→ **WORK INSTRUCTION**: Your answer should hold only the lines from the start of the data below through the line with "Orientation of manifolds", copied exactly, with pictures left out.

→ **TASK MATERIAL**:
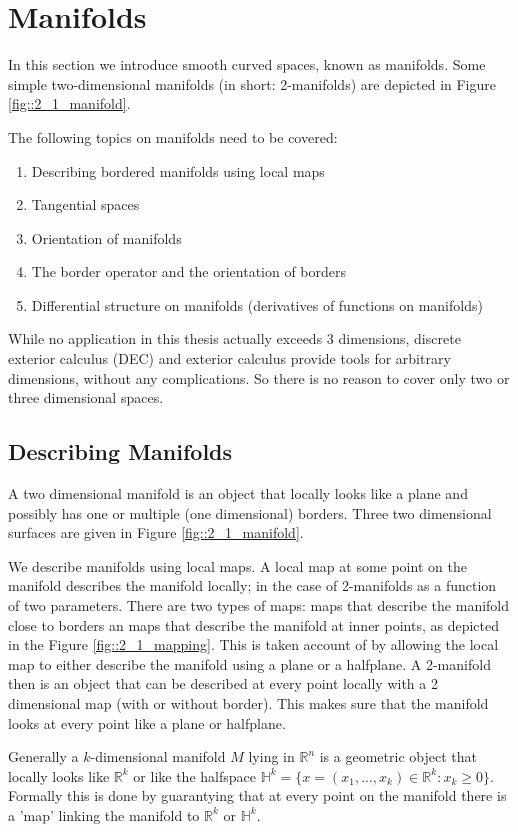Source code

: \section{Manifolds}
\label{sec::2_Manifolds}
In this section we introduce smooth curved spaces, known as manifolds. Some simple two-dimensional manifolds (in short: 2-manifolds) are depicted in Figure \ref{fig::2_1_manifold}.

The following topics on manifolds need to be covered:
\begin{enumerate}
\item Describing bordered manifolds using local maps
\item Tangential spaces
\item Orientation of manifolds
\item The border operator and the orientation of borders
\item Differential structure on manifolds (derivatives of functions on manifolds)
\end{enumerate}

While no application in this thesis actually exceeds 3 dimensions, discrete exterior calculus (DEC) and exterior calculus provide tools for arbitrary dimensions, without any complications. So there is no reason to cover only two or three dimensional spaces. 
		
\subsection{Describing Manifolds}	
A two dimensional manifold is an object that locally looks like a plane and possibly has one or multiple (one dimensional) borders. Three two dimensional surfaces are given in Figure \ref{fig::2_1_manifold}.

We describe manifolds using local maps. A local map at some point on the manifold describes the manifold locally; in the case of 2-manifolds as a function of two parameters. There are two types of maps: maps that describe the manifold close to borders an maps that describe the manifold at inner points, as depicted in the Figure \ref{fig::2_1_mapping}. This is taken account of by allowing the local map to either describe the manifold using a plane or a halfplane. A 2-manifold then is an object that can be described at every point locally with a 2 dimensional map (with or without border). This makes sure that the manifold looks at every point like a plane or halfplane.


Generally a $k$-dimensional manifold $M$ lying in $\mathbb R^n$ is a geometric object that locally looks like $\mathbb R^k$ or like the halfspace $\mathbb H^k = \{x= (x_1,...,x_k) \in \mathbb R^k : x_k \geq 0\}$.  Formally this is done by guarantying that at every point on the manifold there is a 'map' linking the manifold to $\mathbb R^k$ or $\mathbb H^k$.
		
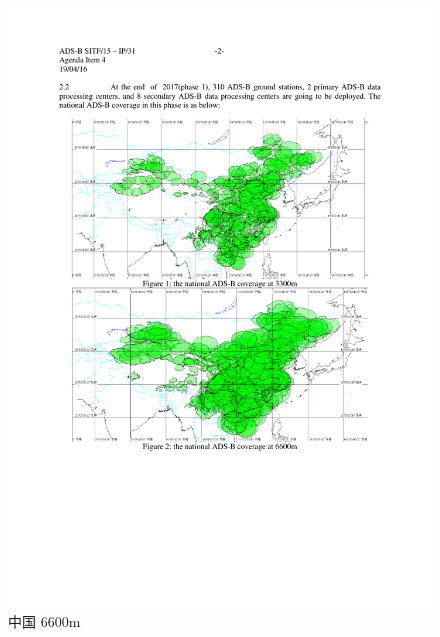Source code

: \begin{figure}[htbp]
\centering
\includegraphics[width=12cm]{pic/china_6600m.pdf}
\caption{中国 6600m }
\label{fig:china_6600m}
\end{figure}

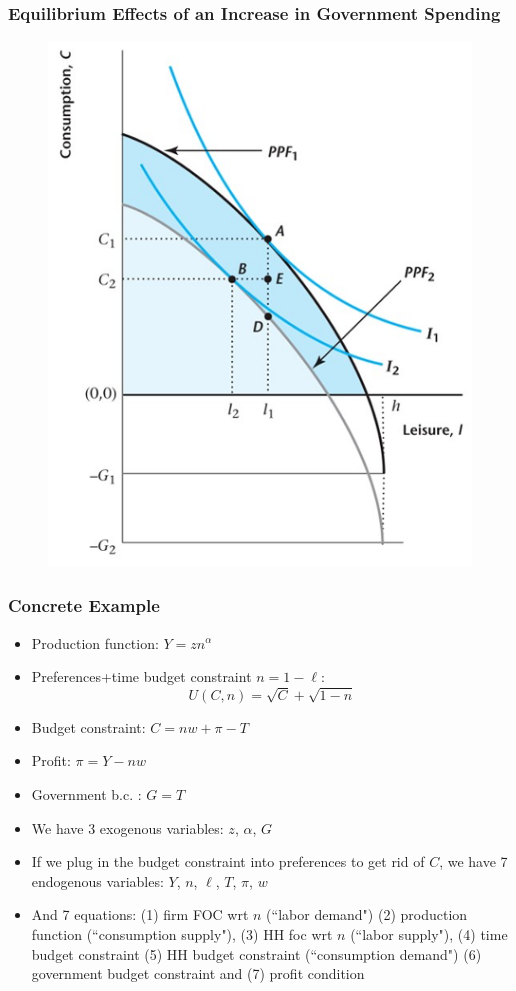 \documentclass{beamer}
\begin{document}
\begin{frame}
\frametitle[alignment=center]{Equilibrium Effects of an Increase in Government Spending}
\begin{figure}
\centering
\includegraphics[scale=0.5]{Figures/W_Fig_5pt6.png}
\end{figure}
\end{frame}

\begin{frame}
\frametitle[alignment=center]{Concrete Example}
\begin{itemize}
\item Production function:  $Y=zn^{\alpha}$
\bigskip
\item Preferences+time budget constraint  $n=1-\ell$:  
$$U(C,n)=\sqrt{C}+\sqrt{1-n}$$
\item Budget constraint:  $C=nw+\pi-T$
\bigskip
\item Profit:  $\pi=Y-nw$
\bigskip
\item Government b.c. : $G=T$
\bigskip
\item We have 3 exogenous variables: $z$, $\alpha$, $G$
\bigskip
\item If we plug in the budget constraint into preferences to get rid of $C$, we have 7 endogenous variables: $Y$, $n$, $\ell$, $T$, $\pi$, $w$
\bigskip
\item And 7 equations:  (1) firm FOC wrt $n$ (``labor demand") (2) production function (``consumption supply"), (3) HH foc wrt $n$ (``labor supply"), (4) time budget constraint (5) HH budget constraint (``consumption demand") (6) government budget constraint and (7) profit condition
\end{itemize}
\end{frame}
\end{document}
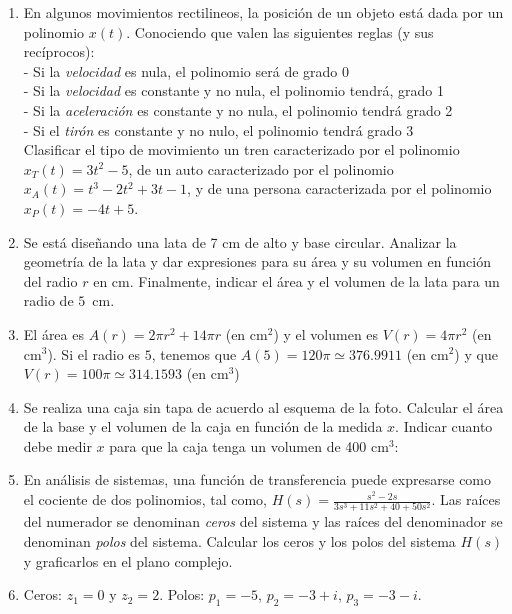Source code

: \documentclass[a4paper]{article}
\newcommand{\answer}{\item[**]}
\newcommand{\df}[2]{\displaystyle\frac{#1}{#2}}
\newcommand{\img}[2]{ \begin{minipage}[t]{\linewidth} \raisebox{-\height}{\texttt{[image: \#2]}} \end{minipage} }
\begin{document}
\begin{enumerate}
\begin{enumerate} [label=(\alph*)]
		\item En algunos movimientos rectilineos, la posición de un objeto está dada por un polinomio $x(t)$. Conociendo que valen las siguientes reglas (y sus recíprocos): \\ - Si la \textit{velocidad} es nula, el polinomio será de grado 0 \\ - Si la \textit{velocidad} es constante y no nula, el polinomio tendrá, grado 1 \\ - Si la \textit{aceleración} es constante y no nula, el polinomio tendrá grado 2 \\ - Si el \textit{tirón} es constante y no nulo, el polinomio tendrá grado 3 \\ Clasificar el tipo de movimiento un tren caracterizado por el polinomio $x_T(t)=3t^2-5$, de un auto caracterizado por el polinomio $x_A(t)=t^3-2t^2+3t-1$, y de una persona caracterizada por el polinomio $x_P(t)=-4t+5$.

		\item Se está diseñando una lata de 7 cm de alto y base circular. Analizar la geometría de la lata y dar expresiones para su área y su volumen en función del radio $r$ en cm. Finalmente, indicar el área y el volumen de la lata para un radio de $5$~cm.
		\answer El área es $A(r)=2 \pi r^2+ 14 \pi r$ (en cm$^2$) y el volumen es $V(r)=4 \pi r^2$ (en cm$^3$). Si el radio es $5$, tenemos que $A(5)=120\pi \simeq 376.9911$ (en cm$^2$) y que $V(r)=100\pi \simeq 314.1593$ (en cm$^3$)

		\item Se realiza una caja sin tapa de acuerdo al esquema de la foto. Calcular el área de la base y el volumen de la caja en función de la medida $x$. Indicar cuanto debe medir $x$ para que la caja tenga un volumen de 400 cm$^3$: \img{0.5\textwidth}{img/box.png} 

		\item En análisis de sistemas, una función de transferencia puede expresarse como el cociente de dos polinomios, tal como, $H(s)=\df{s^2-2s}{3s^3+11s^2+40+50s^2}$. Las raíces del numerador se denominan \textit{ceros} del sistema y las raíces del denominador se denominan \textit{polos} del sistema. Calcular los ceros y los polos del sistema $H(s)$ y graficarlos en el plano complejo.
		\answer Ceros: $z_1=0$ y $z_2=2$. Polos: $p_1=-5$, $p_2=-3+i$, $p_3=-3-i$.


\end{enumerate}
\end{enumerate}
\end{document}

→ **ANSWER SECTION**:
Source code

: \section{Manifolds}
\label{sec::2_Manifolds}
In this section we introduce smooth curved spaces, known as manifolds. Some simple two-dimensional manifolds (in short: 2-manifolds) are depicted in Figure \ref{fig::2_1_manifold}.

The following topics on manifolds need to be covered:
\begin{enumerate}
\item Describing bordered manifolds using local maps
\item Tangential spaces
\item Orientation of manifolds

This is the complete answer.